A cardinal rule of ethical living is that you take responsibility for your own choices and you don't place the burden of them on others. By that measure, it is highly unethical of today's voters and their elected representatives to allow the federal government to grossly overspend current revenues -- year after year, in good times and bad.

Sure, that debt can probably be rolled over forever, with the principal being reborrowed through countless new Treasury-bond issues. But as the federal debt mounts, the burden of our profligacy will fall on future taxpayers: our children and their children. That's unethical.

Sponsored Content

Current tax revenue paid out in interest on past deficits -- now about 7% of the federal budget and rising -- is revenue not available for the societal needs of future generations. A rising share of those interest payments (today about half) is paid to foreign creditors, so it's not even recycled in our own economy. And we can expect that creditors will demand higher interest rates over time.


There are some who believe that it is acceptable -- indeed, highly ethical -- to run budget deficits in times of recession, to relieve the distress of the unemployed and stimulate the economy. I'll accept that -- as long as the budget is brought back into balance, ideally by spending cuts, when strong growth resumes. Even better, Washington should run surpluses in boom times and bank them for a rainy day -- as some states do -- to help weather the next recession.

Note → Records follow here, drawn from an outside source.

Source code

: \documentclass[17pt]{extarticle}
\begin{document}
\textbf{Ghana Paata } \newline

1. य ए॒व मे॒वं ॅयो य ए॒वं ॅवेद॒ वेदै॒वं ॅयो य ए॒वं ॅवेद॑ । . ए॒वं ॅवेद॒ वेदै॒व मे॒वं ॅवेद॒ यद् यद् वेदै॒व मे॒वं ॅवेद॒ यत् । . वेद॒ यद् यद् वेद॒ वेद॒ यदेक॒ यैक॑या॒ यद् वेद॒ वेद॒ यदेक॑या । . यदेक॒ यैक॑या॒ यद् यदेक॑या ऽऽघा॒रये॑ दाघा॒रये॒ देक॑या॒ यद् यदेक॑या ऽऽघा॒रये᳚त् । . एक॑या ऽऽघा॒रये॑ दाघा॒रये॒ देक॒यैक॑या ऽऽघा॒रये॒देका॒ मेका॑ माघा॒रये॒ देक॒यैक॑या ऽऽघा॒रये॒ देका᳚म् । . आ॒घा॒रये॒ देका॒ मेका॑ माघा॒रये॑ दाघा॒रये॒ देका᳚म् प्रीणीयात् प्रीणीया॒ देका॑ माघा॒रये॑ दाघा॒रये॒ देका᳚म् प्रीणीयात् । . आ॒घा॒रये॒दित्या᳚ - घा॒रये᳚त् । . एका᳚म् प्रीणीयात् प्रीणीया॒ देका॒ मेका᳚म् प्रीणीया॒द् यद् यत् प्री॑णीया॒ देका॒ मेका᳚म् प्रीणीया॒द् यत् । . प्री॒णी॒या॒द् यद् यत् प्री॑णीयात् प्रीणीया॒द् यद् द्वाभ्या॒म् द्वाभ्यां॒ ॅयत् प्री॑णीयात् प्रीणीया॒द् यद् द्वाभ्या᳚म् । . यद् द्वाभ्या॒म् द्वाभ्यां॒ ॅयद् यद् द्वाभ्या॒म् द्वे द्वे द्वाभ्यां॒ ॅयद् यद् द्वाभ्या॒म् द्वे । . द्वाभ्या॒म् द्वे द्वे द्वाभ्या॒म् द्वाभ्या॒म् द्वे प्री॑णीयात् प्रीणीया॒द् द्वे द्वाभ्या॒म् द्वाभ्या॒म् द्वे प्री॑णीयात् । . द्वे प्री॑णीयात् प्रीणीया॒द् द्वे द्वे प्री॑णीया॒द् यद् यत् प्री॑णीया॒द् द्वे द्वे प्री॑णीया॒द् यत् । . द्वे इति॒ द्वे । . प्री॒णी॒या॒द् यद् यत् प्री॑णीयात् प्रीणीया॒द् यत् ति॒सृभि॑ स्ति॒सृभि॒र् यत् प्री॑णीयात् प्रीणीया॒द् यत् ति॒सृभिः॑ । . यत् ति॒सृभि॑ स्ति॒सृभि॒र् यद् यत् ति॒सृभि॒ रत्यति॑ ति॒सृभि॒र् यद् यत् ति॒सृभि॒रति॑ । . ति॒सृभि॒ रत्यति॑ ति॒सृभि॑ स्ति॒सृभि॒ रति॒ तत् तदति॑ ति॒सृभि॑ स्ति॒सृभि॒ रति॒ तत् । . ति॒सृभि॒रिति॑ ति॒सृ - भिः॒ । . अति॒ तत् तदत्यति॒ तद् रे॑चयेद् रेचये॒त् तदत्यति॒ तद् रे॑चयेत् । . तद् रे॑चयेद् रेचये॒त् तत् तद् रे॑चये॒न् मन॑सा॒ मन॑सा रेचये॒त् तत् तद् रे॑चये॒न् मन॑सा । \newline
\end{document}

Reality check: In the past 50 years, Congress has balanced the federal budget only six times -- in 1960, 1969, 1998, 1999, 2000 and 2001 (and the last four needed an accounting boost from Social Security surpluses).

The budget went back into the red after the economy faltered because of the dot-com bust of 2000 and in the aftermath of 9/11. But even with anti-recession tax cuts and heavy military spending, the deficit stayed under 4% of gross domestic product until the Great Recession pushed it to $1.3 trillion -- more than 10% of GDP -- and it continues to soar.